Salah satu mekanisme yang mendorong perubahan dalam ekspresi gen adalah perubahan epigenetik, di mana perempuan mampu mengubah genome keturunannya untuk menyebabkan gen tertentu diekspresikan secara berbeda.

"Pekerjaan ini menunjukkan bahwa respon adaptasi yang cepat mungkin terjadi di banyak organisme, " Hofmann menjelaskan. "Kami hanya belum melihat dampak transgenerasi atau keibuan ini dalam konteks perubahan iklim sebelumnya. Karena betina landak laut ungu dapat mengkondisikan keturunan mereka untuk mengalami stres di masa depan, bulu babi memiliki alat di tangan untuk menanggapi perubahan seperti pengasaman laut."

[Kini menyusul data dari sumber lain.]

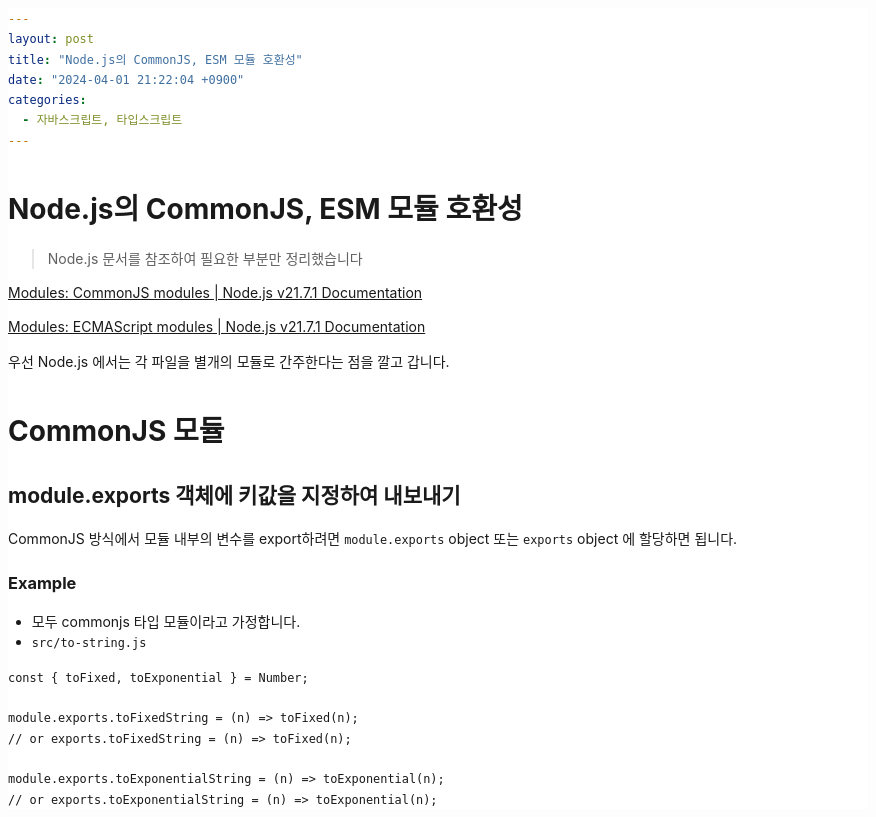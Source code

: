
 ```yaml
---
layout: post
title: "Node.js의 CommonJS, ESM 모듈 호환성"
date: "2024-04-01 21:22:04 +0900"
categories:
  - 자바스크립트, 타입스크립트
---
```

# Node.js의 CommonJS, ESM 모듈 호환성



> Node.js 문서를 참조하여 필요한 부분만 정리했습니다



[Modules: CommonJS modules \| Node.js v21\.7\.1
 Documentation](https://nodejs.org/docs/latest/api/modules.html)




[Modules: ECMAScript modules \| Node.js v21\.7\.1
 Documentation](https://nodejs.org/docs/latest/api/esm.html)




 우선 Node.js 에서는 각 파일을 별개의 모듈로 간주한다는 점을
 깔고 갑니다.
 


# CommonJS 모듈


## module.exports 객체에 키값을 지정하여 내보내기



 CommonJS 방식에서 모듈 내부의 변수를 export하려면
 `module.exports` object 또는
 `exports` object 에 할당하면 됩니다.
 


### Example


- 모두 commonjs 타입 모듈이라고 가정합니다.
- `src/to-string.js`



```False
const { toFixed, toExponential } = Number;

module.exports.toFixedString = (n) => toFixed(n);
// or exports.toFixedString = (n) => toFixed(n);

module.exports.toExponentialString = (n) => toExponential(n);
// or exports.toExponentialString = (n) => toExponential(n);
```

Para peneliti di seluruh dunia sedang mempelajari bagaimana mekanisme semacam ini dapat bekerja di organisme laut lainnya seperti karang tropis yang terancam oleh pemanasan lautan. Untuk tim Hofmann, langkah selanjutnya adalah meneliti lebih dekat transisi genom-ke-fenotipe dan mencoba untuk mereplikasi temuan baru ini di lautan.

Anggota lab sudah mulai percobaan lapangan untuk menguji apakah epigenetik ini bermain di hutan rumput laut lokal, sebagai bagian dari penelitian di dalam proyek Penelitian Ekologi Jangka Panjang Santa Barbara Coastal.

"Untuk saat ini, " kata Hofmann, "kita tahu bahwa bulu babi betina mampu menyiapkan anak-anak mereka untuk mengalami kondisi yang lebih keras — lebih dari yang kita duga — jadi hasil kita agak penuh harapan."

"Studi penting ini menguji mekanisme yang menentukan bagaimana organisme cenderung menanggapi pengasaman laut di pengaturan alam, " kata David Garrison, direktur program di National Science Foundation Division of Ocean Sciences, yang mendanai penelitian tersebut.